▶ [Record excerpts]:
# # #

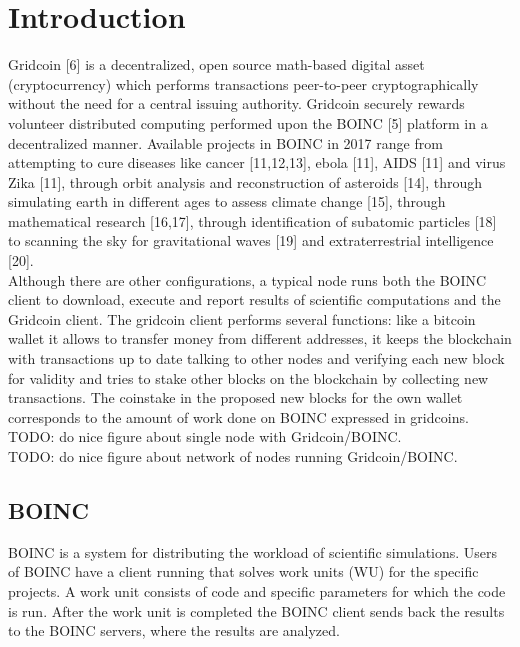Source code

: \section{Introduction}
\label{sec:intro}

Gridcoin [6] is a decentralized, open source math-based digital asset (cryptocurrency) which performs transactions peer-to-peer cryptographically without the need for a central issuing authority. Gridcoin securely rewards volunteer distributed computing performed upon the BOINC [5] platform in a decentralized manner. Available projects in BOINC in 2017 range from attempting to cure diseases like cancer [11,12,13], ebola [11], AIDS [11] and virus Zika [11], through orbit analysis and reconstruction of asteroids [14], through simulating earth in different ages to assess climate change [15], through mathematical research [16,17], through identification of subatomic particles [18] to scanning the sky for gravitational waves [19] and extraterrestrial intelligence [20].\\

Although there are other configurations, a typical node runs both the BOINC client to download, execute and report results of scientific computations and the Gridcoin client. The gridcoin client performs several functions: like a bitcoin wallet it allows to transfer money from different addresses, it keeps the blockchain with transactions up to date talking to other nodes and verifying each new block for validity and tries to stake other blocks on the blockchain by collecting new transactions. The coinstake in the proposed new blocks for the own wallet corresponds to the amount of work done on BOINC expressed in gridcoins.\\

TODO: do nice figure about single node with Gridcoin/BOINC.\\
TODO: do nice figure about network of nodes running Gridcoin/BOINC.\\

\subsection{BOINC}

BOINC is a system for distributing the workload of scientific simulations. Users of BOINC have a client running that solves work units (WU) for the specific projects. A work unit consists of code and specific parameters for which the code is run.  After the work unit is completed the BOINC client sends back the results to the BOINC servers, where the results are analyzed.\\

# # #

▶ [What the task asks]: Pictures stay out; everything else in the listing above gets restated word for word.

▶ [Solution to the exercise]:
Source code

: \section{Introduction}
\label{sec:intro}

Gridcoin [6] is a decentralized, open source math-based digital asset (cryptocurrency) which performs transactions peer-to-peer cryptographically without the need for a central issuing authority. Gridcoin securely rewards volunteer distributed computing performed upon the BOINC [5] platform in a decentralized manner. Available projects in BOINC in 2017 range from attempting to cure diseases like cancer [11,12,13], ebola [11], AIDS [11] and virus Zika [11], through orbit analysis and reconstruction of asteroids [14], through simulating earth in different ages to assess climate change [15], through mathematical research [16,17], through identification of subatomic particles [18] to scanning the sky for gravitational waves [19] and extraterrestrial intelligence [20].\\

Although there are other configurations, a typical node runs both the BOINC client to download, execute and report results of scientific computations and the Gridcoin client. The gridcoin client performs several functions: like a bitcoin wallet it allows to transfer money from different addresses, it keeps the blockchain with transactions up to date talking to other nodes and verifying each new block for validity and tries to stake other blocks on the blockchain by collecting new transactions. The coinstake in the proposed new blocks for the own wallet corresponds to the amount of work done on BOINC expressed in gridcoins.\\

TODO: do nice figure about single node with Gridcoin/BOINC.\\
TODO: do nice figure about network of nodes running Gridcoin/BOINC.\\

\subsection{BOINC}

BOINC is a system for distributing the workload of scientific simulations. Users of BOINC have a client running that solves work units (WU) for the specific projects. A work unit consists of code and specific parameters for which the code is run.  After the work unit is completed the BOINC client sends back the results to the BOINC servers, where the results are analyzed.\\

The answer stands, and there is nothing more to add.